Rendered images with source text

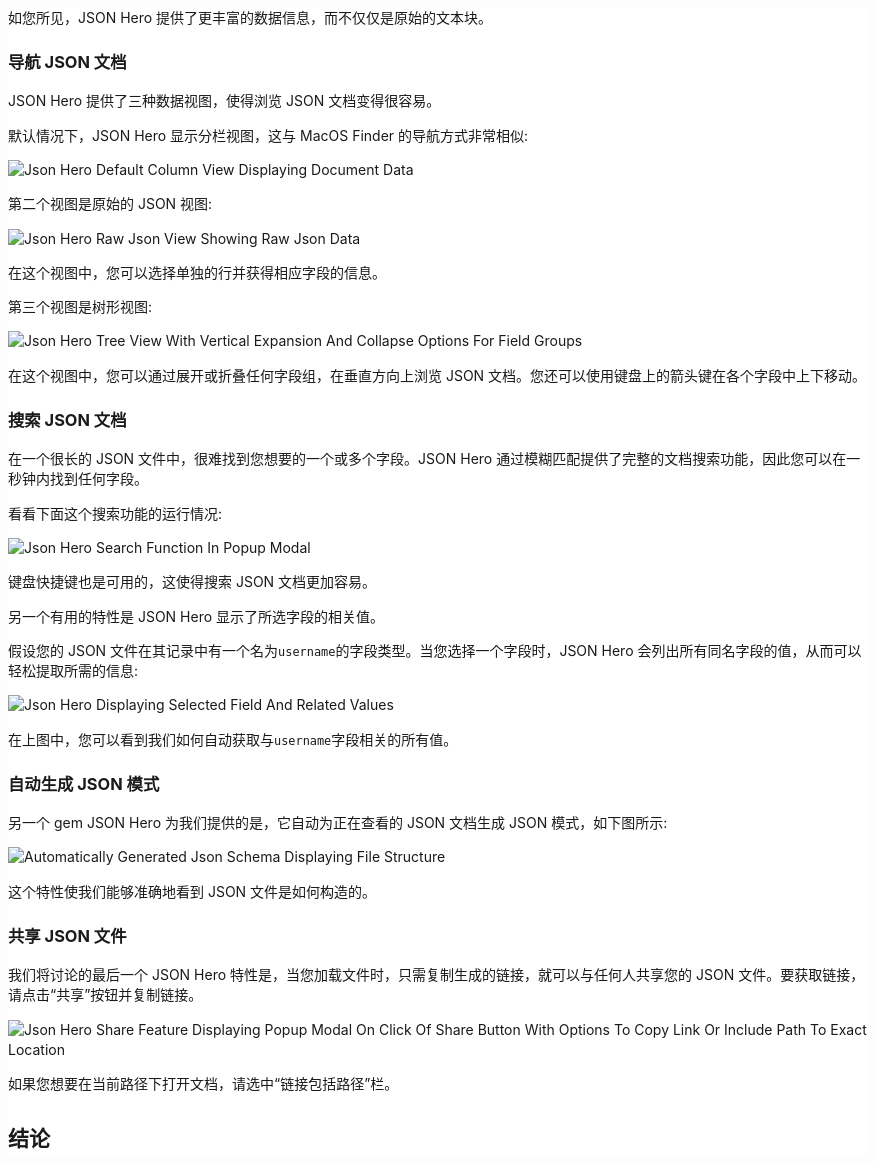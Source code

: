 如您所见，JSON Hero 提供了更丰富的数据信息，而不仅仅是原始的文本块。

### 导航 JSON 文档

JSON Hero 提供了三种数据视图，使得浏览 JSON 文档变得很容易。

默认情况下，JSON Hero 显示分栏视图，这与 MacOS Finder 的导航方式非常相似:

![Json Hero Default Column View Displaying Document Data](img/e480ff7d923eb61829f42f72652b8e3a.png)

第二个视图是原始的 JSON 视图:

![Json Hero Raw Json View Showing Raw Json Data](img/1b81c60de56fbe8f4a3d603987e1238b.png)

在这个视图中，您可以选择单独的行并获得相应字段的信息。

第三个视图是树形视图:

![Json Hero Tree View With Vertical Expansion And Collapse Options For Field Groups](img/b9a6058c70315eafb083403a8916a466.png)

在这个视图中，您可以通过展开或折叠任何字段组，在垂直方向上浏览 JSON 文档。您还可以使用键盘上的箭头键在各个字段中上下移动。

### 搜索 JSON 文档

在一个很长的 JSON 文件中，很难找到您想要的一个或多个字段。JSON Hero 通过模糊匹配提供了完整的文档搜索功能，因此您可以在一秒钟内找到任何字段。

看看下面这个搜索功能的运行情况:

![Json Hero Search Function In Popup Modal](img/9e2c2fead2bb5abfa2cdc47155ad1f7f.png)

键盘快捷键也是可用的，这使得搜索 JSON 文档更加容易。

另一个有用的特性是 JSON Hero 显示了所选字段的相关值。

假设您的 JSON 文件在其记录中有一个名为`username`的字段类型。当您选择一个字段时，JSON Hero 会列出所有同名字段的值，从而可以轻松提取所需的信息:

![Json Hero Displaying Selected Field And Related Values](img/322816c7db81db454df919a3012b4e5f.png)

在上图中，您可以看到我们如何自动获取与`username`字段相关的所有值。

### 自动生成 JSON 模式

另一个 gem JSON Hero 为我们提供的是，它自动为正在查看的 JSON 文档生成 JSON 模式，如下图所示:

![Automatically Generated Json Schema Displaying File Structure](img/04209bd687bb9049b4955907cf4d9998.png)

这个特性使我们能够准确地看到 JSON 文件是如何构造的。

### 共享 JSON 文件

我们将讨论的最后一个 JSON Hero 特性是，当您加载文件时，只需复制生成的链接，就可以与任何人共享您的 JSON 文件。要获取链接，请点击“共享”按钮并复制链接。

![Json Hero Share Feature Displaying Popup Modal On Click Of Share Button With Options To Copy Link Or Include Path To Exact Location](img/1968f80d0f0e0ae7527fc1c949b9b38f.png)

如果您想要在当前路径下打开文档，请选中“链接包括路径”栏。

## 结论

Requirement:
Exclude the pictures and reproduce every entry exactly.

Exercise response:
Source code

: 如您所见，JSON Hero 提供了更丰富的数据信息，而不仅仅是原始的文本块。

### 导航 JSON 文档

JSON Hero 提供了三种数据视图，使得浏览 JSON 文档变得很容易。

默认情况下，JSON Hero 显示分栏视图，这与 MacOS Finder 的导航方式非常相似:

![Json Hero Default Column View Displaying Document Data](img/e480ff7d923eb61829f42f72652b8e3a.png)

第二个视图是原始的 JSON 视图:

![Json Hero Raw Json View Showing Raw Json Data](img/1b81c60de56fbe8f4a3d603987e1238b.png)

在这个视图中，您可以选择单独的行并获得相应字段的信息。

第三个视图是树形视图:

![Json Hero Tree View With Vertical Expansion And Collapse Options For Field Groups](img/b9a6058c70315eafb083403a8916a466.png)

在这个视图中，您可以通过展开或折叠任何字段组，在垂直方向上浏览 JSON 文档。您还可以使用键盘上的箭头键在各个字段中上下移动。

### 搜索 JSON 文档

在一个很长的 JSON 文件中，很难找到您想要的一个或多个字段。JSON Hero 通过模糊匹配提供了完整的文档搜索功能，因此您可以在一秒钟内找到任何字段。

看看下面这个搜索功能的运行情况:

![Json Hero Search Function In Popup Modal](img/9e2c2fead2bb5abfa2cdc47155ad1f7f.png)

键盘快捷键也是可用的，这使得搜索 JSON 文档更加容易。

另一个有用的特性是 JSON Hero 显示了所选字段的相关值。

假设您的 JSON 文件在其记录中有一个名为`username`的字段类型。当您选择一个字段时，JSON Hero 会列出所有同名字段的值，从而可以轻松提取所需的信息:

![Json Hero Displaying Selected Field And Related Values](img/322816c7db81db454df919a3012b4e5f.png)

在上图中，您可以看到我们如何自动获取与`username`字段相关的所有值。

### 自动生成 JSON 模式

另一个 gem JSON Hero 为我们提供的是，它自动为正在查看的 JSON 文档生成 JSON 模式，如下图所示:

![Automatically Generated Json Schema Displaying File Structure](img/04209bd687bb9049b4955907cf4d9998.png)

这个特性使我们能够准确地看到 JSON 文件是如何构造的。

### 共享 JSON 文件

我们将讨论的最后一个 JSON Hero 特性是，当您加载文件时，只需复制生成的链接，就可以与任何人共享您的 JSON 文件。要获取链接，请点击“共享”按钮并复制链接。

![Json Hero Share Feature Displaying Popup Modal On Click Of Share Button With Options To Copy Link Or Include Path To Exact Location](img/1968f80d0f0e0ae7527fc1c949b9b38f.png)

如果您想要在当前路径下打开文档，请选中“链接包括路径”栏。

## 结论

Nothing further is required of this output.